Experimental study of air–water two-phase flow in an 8×8 rod bundle under pool condition for one-dimensional drift-flux analysis

► Adiabatic two-phase flow experiments in an 8×8 rod bundle were performed under pool conditions. ► An extensive database of adiabatic/boiling two-phase flows in pool rod bundle systems was collected. ► Effect of large casing on two-phase flow structure was observed in experimental data for medium 〈jg+〉 conditions. ► Existing rod bundle models were benchmarked with the present database. ► All of the void fraction prediction errors of each model are tabulated. In order to establish a reliable rod bundle database under pool conditions and to benchmark the existing models, a well-scaled 8×8 rod bundle test loop was designed based on the scaling criteria and a series of experiments was carried out with adiabatic air–water two-phase flow. Experiments for pool conditions covered the area-averaged void fraction 〈α〉 range of 0.12–0.93. Existing models and experimental data including boiling and air–water two-phase flow were compared and analyzed.

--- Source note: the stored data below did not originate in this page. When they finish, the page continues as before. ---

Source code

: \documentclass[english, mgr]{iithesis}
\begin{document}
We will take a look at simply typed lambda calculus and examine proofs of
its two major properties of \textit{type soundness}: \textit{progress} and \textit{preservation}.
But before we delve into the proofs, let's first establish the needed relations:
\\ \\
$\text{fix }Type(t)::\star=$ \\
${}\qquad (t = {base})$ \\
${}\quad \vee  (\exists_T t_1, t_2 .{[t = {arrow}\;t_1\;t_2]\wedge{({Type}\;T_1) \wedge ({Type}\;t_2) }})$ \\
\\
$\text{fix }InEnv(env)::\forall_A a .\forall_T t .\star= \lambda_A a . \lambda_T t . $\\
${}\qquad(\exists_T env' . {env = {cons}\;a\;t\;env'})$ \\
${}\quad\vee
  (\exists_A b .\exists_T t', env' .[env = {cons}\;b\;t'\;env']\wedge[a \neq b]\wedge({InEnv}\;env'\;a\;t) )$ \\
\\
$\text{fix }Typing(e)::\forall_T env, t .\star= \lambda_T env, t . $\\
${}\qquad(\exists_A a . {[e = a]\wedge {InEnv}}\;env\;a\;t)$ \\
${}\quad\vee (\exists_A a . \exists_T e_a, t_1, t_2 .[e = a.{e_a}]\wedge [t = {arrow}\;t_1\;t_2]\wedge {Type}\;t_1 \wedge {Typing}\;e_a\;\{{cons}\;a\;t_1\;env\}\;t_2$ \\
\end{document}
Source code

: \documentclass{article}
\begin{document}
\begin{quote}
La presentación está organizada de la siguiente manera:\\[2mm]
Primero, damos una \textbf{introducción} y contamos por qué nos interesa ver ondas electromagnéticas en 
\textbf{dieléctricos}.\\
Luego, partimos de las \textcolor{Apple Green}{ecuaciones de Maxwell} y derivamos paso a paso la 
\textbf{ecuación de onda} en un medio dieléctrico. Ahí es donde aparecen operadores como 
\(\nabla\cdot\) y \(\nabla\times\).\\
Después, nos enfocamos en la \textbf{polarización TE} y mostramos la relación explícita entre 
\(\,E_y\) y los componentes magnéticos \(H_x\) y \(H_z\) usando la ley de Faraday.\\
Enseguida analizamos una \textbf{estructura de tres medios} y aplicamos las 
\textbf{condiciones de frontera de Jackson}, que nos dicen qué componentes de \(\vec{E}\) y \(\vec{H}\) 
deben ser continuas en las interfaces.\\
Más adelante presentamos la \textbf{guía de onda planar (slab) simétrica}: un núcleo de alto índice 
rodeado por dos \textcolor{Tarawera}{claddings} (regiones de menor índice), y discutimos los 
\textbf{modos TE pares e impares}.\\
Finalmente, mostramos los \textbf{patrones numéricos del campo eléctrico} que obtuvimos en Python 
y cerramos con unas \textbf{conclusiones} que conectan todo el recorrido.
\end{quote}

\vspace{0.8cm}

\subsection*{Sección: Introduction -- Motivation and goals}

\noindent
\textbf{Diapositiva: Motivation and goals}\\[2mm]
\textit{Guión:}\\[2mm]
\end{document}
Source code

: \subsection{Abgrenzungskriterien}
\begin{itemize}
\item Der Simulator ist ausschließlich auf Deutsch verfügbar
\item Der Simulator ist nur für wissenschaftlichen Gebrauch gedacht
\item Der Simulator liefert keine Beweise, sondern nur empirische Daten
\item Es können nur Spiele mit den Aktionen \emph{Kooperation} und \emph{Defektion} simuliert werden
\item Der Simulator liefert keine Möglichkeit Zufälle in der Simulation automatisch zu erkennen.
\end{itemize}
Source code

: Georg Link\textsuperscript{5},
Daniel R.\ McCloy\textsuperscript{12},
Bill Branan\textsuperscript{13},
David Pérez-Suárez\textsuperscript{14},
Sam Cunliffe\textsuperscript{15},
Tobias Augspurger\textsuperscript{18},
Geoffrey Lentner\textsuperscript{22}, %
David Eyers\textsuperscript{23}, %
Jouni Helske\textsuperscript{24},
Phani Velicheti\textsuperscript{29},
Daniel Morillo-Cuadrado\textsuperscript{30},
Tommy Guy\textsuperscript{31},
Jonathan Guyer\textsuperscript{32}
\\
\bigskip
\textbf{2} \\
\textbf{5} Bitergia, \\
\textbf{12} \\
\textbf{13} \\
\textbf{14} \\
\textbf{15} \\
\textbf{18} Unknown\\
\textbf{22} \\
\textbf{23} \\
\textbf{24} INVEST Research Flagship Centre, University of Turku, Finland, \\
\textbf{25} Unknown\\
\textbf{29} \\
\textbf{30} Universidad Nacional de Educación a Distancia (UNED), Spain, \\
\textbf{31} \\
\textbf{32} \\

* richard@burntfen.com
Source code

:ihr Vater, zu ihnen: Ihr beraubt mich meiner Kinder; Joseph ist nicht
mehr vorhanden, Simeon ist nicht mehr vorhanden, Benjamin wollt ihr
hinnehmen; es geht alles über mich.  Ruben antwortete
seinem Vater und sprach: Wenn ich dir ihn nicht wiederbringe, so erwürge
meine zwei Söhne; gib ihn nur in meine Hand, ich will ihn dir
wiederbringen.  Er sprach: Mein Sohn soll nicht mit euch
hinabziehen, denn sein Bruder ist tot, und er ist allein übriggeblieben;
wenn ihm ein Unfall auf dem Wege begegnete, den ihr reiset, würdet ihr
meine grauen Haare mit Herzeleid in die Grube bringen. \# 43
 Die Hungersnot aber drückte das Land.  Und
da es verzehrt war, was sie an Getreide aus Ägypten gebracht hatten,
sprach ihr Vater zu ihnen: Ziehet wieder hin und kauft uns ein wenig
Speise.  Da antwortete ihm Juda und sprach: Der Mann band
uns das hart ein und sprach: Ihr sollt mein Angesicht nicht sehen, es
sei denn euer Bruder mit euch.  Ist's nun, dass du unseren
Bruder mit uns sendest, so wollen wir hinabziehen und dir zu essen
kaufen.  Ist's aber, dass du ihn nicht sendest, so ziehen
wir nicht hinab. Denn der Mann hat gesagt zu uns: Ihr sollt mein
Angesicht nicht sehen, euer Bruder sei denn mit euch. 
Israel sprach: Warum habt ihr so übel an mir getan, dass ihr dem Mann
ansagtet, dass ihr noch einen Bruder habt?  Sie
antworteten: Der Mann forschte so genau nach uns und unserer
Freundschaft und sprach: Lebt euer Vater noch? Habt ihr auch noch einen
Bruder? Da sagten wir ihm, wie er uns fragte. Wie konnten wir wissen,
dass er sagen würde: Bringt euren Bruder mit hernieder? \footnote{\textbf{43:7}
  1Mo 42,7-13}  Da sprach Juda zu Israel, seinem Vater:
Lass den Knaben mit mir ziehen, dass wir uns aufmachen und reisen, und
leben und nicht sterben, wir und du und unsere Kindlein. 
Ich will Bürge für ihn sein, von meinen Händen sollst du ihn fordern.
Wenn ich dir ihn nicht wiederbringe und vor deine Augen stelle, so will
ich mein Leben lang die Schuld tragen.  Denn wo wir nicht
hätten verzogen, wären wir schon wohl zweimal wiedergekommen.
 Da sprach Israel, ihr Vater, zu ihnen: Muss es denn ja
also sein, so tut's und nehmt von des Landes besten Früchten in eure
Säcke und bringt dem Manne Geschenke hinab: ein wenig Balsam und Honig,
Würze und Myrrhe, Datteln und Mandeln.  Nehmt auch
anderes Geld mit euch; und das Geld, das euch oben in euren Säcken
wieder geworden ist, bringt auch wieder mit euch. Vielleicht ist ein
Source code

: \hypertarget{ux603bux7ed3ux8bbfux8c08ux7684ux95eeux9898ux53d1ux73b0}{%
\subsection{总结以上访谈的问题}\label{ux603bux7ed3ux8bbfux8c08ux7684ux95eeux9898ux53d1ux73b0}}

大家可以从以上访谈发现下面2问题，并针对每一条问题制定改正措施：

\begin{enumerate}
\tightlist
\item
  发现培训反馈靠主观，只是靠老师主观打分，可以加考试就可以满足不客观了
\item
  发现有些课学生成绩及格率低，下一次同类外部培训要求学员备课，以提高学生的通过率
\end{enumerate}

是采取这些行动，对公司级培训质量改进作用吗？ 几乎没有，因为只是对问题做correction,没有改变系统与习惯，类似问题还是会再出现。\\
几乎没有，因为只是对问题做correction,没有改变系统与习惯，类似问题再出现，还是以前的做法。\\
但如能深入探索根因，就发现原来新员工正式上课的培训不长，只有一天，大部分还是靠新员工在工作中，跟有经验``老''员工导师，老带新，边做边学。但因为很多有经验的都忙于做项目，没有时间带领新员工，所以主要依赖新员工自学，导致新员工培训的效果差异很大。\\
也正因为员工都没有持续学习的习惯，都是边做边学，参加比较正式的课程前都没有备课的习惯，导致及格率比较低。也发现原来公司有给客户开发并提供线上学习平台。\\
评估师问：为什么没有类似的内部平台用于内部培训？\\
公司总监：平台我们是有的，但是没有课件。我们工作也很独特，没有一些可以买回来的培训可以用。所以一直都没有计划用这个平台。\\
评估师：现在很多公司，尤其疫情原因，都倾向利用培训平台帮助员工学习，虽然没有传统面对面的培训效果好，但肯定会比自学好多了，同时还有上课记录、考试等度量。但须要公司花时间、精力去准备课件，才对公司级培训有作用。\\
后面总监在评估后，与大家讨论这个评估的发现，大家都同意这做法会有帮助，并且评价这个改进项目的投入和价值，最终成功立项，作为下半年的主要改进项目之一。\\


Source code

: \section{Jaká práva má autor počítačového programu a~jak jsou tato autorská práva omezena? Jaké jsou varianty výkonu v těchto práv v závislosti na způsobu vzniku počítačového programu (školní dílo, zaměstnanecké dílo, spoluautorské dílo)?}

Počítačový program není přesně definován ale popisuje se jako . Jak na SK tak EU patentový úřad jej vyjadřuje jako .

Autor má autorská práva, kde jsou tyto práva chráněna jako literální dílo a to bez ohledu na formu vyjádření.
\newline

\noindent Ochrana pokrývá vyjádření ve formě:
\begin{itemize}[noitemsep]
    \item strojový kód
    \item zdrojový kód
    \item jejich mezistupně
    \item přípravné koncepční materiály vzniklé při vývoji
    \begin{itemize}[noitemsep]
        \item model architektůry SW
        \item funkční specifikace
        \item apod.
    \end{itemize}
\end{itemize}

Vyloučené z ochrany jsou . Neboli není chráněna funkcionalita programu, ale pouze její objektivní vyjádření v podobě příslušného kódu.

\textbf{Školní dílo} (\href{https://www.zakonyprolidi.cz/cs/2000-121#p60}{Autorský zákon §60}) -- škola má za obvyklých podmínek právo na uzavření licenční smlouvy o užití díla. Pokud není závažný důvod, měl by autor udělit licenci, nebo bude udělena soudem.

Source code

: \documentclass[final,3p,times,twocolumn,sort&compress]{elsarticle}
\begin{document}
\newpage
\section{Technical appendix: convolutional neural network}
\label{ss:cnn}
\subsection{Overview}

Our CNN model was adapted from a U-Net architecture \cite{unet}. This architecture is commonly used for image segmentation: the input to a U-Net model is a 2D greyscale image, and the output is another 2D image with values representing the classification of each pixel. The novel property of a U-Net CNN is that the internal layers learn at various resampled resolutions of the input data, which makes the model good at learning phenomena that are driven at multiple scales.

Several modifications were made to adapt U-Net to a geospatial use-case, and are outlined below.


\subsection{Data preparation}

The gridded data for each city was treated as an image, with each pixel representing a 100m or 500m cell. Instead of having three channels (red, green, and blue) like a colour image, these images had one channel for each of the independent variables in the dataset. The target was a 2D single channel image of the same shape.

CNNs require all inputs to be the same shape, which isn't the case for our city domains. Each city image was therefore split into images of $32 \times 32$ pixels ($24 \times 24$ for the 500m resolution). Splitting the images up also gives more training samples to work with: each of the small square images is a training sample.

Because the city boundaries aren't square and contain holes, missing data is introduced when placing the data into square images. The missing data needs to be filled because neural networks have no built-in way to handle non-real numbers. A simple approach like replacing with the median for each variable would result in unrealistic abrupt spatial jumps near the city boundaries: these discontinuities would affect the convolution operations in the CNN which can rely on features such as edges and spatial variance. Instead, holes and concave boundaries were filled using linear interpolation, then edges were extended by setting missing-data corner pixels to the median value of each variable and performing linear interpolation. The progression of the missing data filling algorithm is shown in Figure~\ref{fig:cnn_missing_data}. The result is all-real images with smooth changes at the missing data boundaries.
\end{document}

Experimental results show that differences exist between large and small casing rod bundles as the flow structure changes with the casing scale. In addition, traditional drift-flux models for pipes may reflect the casing scale effect, but cannot be directly applied to the rod bundle geometry in pool conditions. Among the existing models for rod bundles, the Murase’s model (1986), Kamei’s model (2008) and Ishizuka’s model (1995) give relatively better predictions in most regions. All benchmark results of existing models are tabulated in terms of void fraction prediction error for the present database.